• EXERCISE DIRECTIONS: Leaving out every image, restate all the records word for word.

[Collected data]
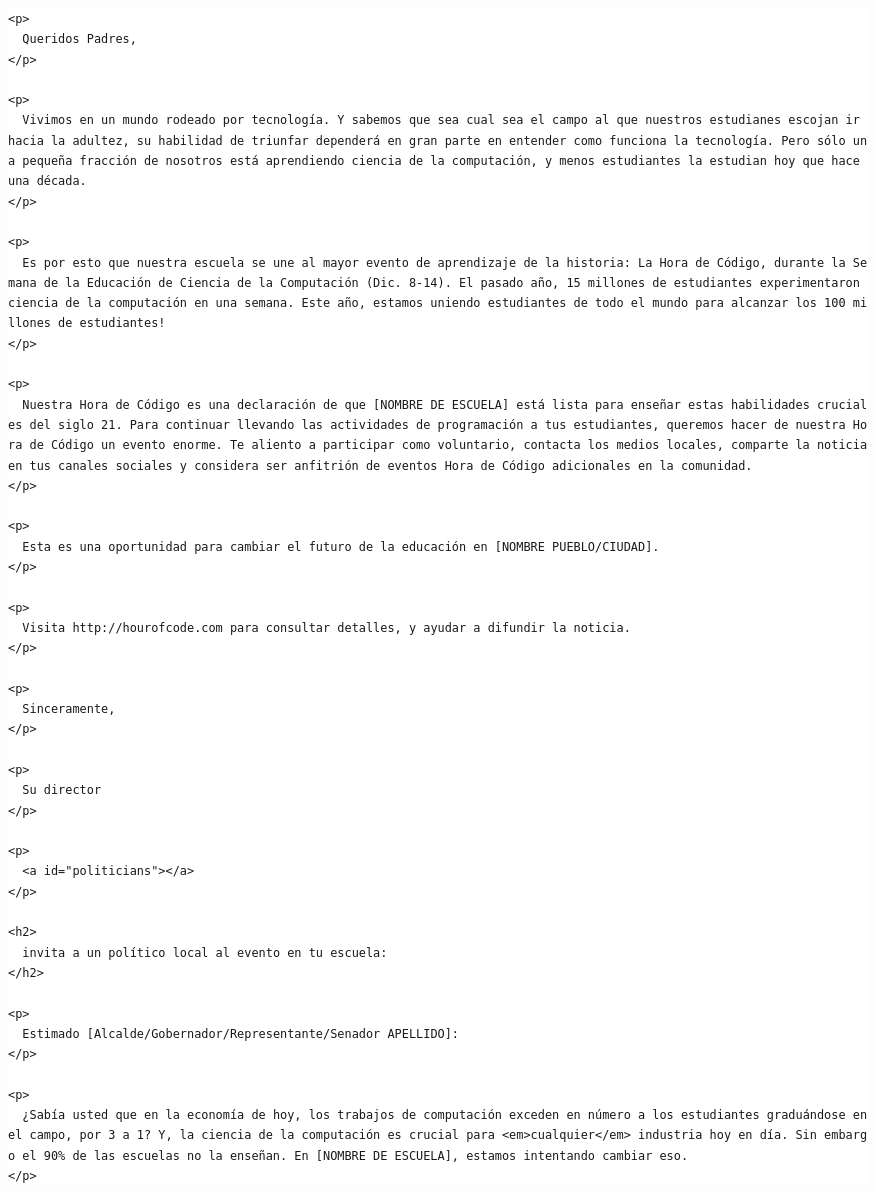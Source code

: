     <p>
      Queridos Padres,
    </p>
    
    <p>
      Vivimos en un mundo rodeado por tecnología. Y sabemos que sea cual sea el campo al que nuestros estudianes escojan ir hacia la adultez, su habilidad de triunfar dependerá en gran parte en entender como funciona la tecnología. Pero sólo una pequeña fracción de nosotros está aprendiendo ciencia de la computación, y menos estudiantes la estudian hoy que hace una década.
    </p>
    
    <p>
      Es por esto que nuestra escuela se une al mayor evento de aprendizaje de la historia: La Hora de Código, durante la Semana de la Educación de Ciencia de la Computación (Dic. 8-14). El pasado año, 15 millones de estudiantes experimentaron ciencia de la computación en una semana. Este año, estamos uniendo estudiantes de todo el mundo para alcanzar los 100 millones de estudiantes!
    </p>
    
    <p>
      Nuestra Hora de Código es una declaración de que [NOMBRE DE ESCUELA] está lista para enseñar estas habilidades cruciales del siglo 21. Para continuar llevando las actividades de programación a tus estudiantes, queremos hacer de nuestra Hora de Código un evento enorme. Te aliento a participar como voluntario, contacta los medios locales, comparte la noticia en tus canales sociales y considera ser anfitrión de eventos Hora de Código adicionales en la comunidad.
    </p>
    
    <p>
      Esta es una oportunidad para cambiar el futuro de la educación en [NOMBRE PUEBLO/CIUDAD].
    </p>
    
    <p>
      Visita http://hourofcode.com para consultar detalles, y ayudar a difundir la noticia.
    </p>
    
    <p>
      Sinceramente,
    </p>
    
    <p>
      Su director
    </p>
    
    <p>
      <a id="politicians"></a>
    </p>
    
    <h2>
      invita a un político local al evento en tu escuela:
    </h2>
    
    <p>
      Estimado [Alcalde/Gobernador/Representante/Senador APELLIDO]:
    </p>
    
    <p>
      ¿Sabía usted que en la economía de hoy, los trabajos de computación exceden en número a los estudiantes graduándose en el campo, por 3 a 1? Y, la ciencia de la computación es crucial para <em>cualquier</em> industria hoy en día. Sin embargo el 90% de las escuelas no la enseñan. En [NOMBRE DE ESCUELA], estamos intentando cambiar eso.
    </p>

• RESULT FOR THIS TASK:
Source code

:     <p>
      Queridos Padres,
    </p>
    
    <p>
      Vivimos en un mundo rodeado por tecnología. Y sabemos que sea cual sea el campo al que nuestros estudianes escojan ir hacia la adultez, su habilidad de triunfar dependerá en gran parte en entender como funciona la tecnología. Pero sólo una pequeña fracción de nosotros está aprendiendo ciencia de la computación, y menos estudiantes la estudian hoy que hace una década.
    </p>
    
    <p>
      Es por esto que nuestra escuela se une al mayor evento de aprendizaje de la historia: La Hora de Código, durante la Semana de la Educación de Ciencia de la Computación (Dic. 8-14). El pasado año, 15 millones de estudiantes experimentaron ciencia de la computación en una semana. Este año, estamos uniendo estudiantes de todo el mundo para alcanzar los 100 millones de estudiantes!
    </p>
    
    <p>
      Nuestra Hora de Código es una declaración de que [NOMBRE DE ESCUELA] está lista para enseñar estas habilidades cruciales del siglo 21. Para continuar llevando las actividades de programación a tus estudiantes, queremos hacer de nuestra Hora de Código un evento enorme. Te aliento a participar como voluntario, contacta los medios locales, comparte la noticia en tus canales sociales y considera ser anfitrión de eventos Hora de Código adicionales en la comunidad.
    </p>
    
    <p>
      Esta es una oportunidad para cambiar el futuro de la educación en [NOMBRE PUEBLO/CIUDAD].
    </p>
    
    <p>
      Visita http://hourofcode.com para consultar detalles, y ayudar a difundir la noticia.
    </p>
    
    <p>
      Sinceramente,
    </p>
    
    <p>
      Su director
    </p>
    
    <p>
      <a id="politicians"></a>
    </p>
    
    <h2>
      invita a un político local al evento en tu escuela:
    </h2>
    
    <p>
      Estimado [Alcalde/Gobernador/Representante/Senador APELLIDO]:
    </p>
    
    <p>
      ¿Sabía usted que en la economía de hoy, los trabajos de computación exceden en número a los estudiantes graduándose en el campo, por 3 a 1? Y, la ciencia de la computación es crucial para <em>cualquier</em> industria hoy en día. Sin embargo el 90% de las escuelas no la enseñan. En [NOMBRE DE ESCUELA], estamos intentando cambiar eso.
    </p>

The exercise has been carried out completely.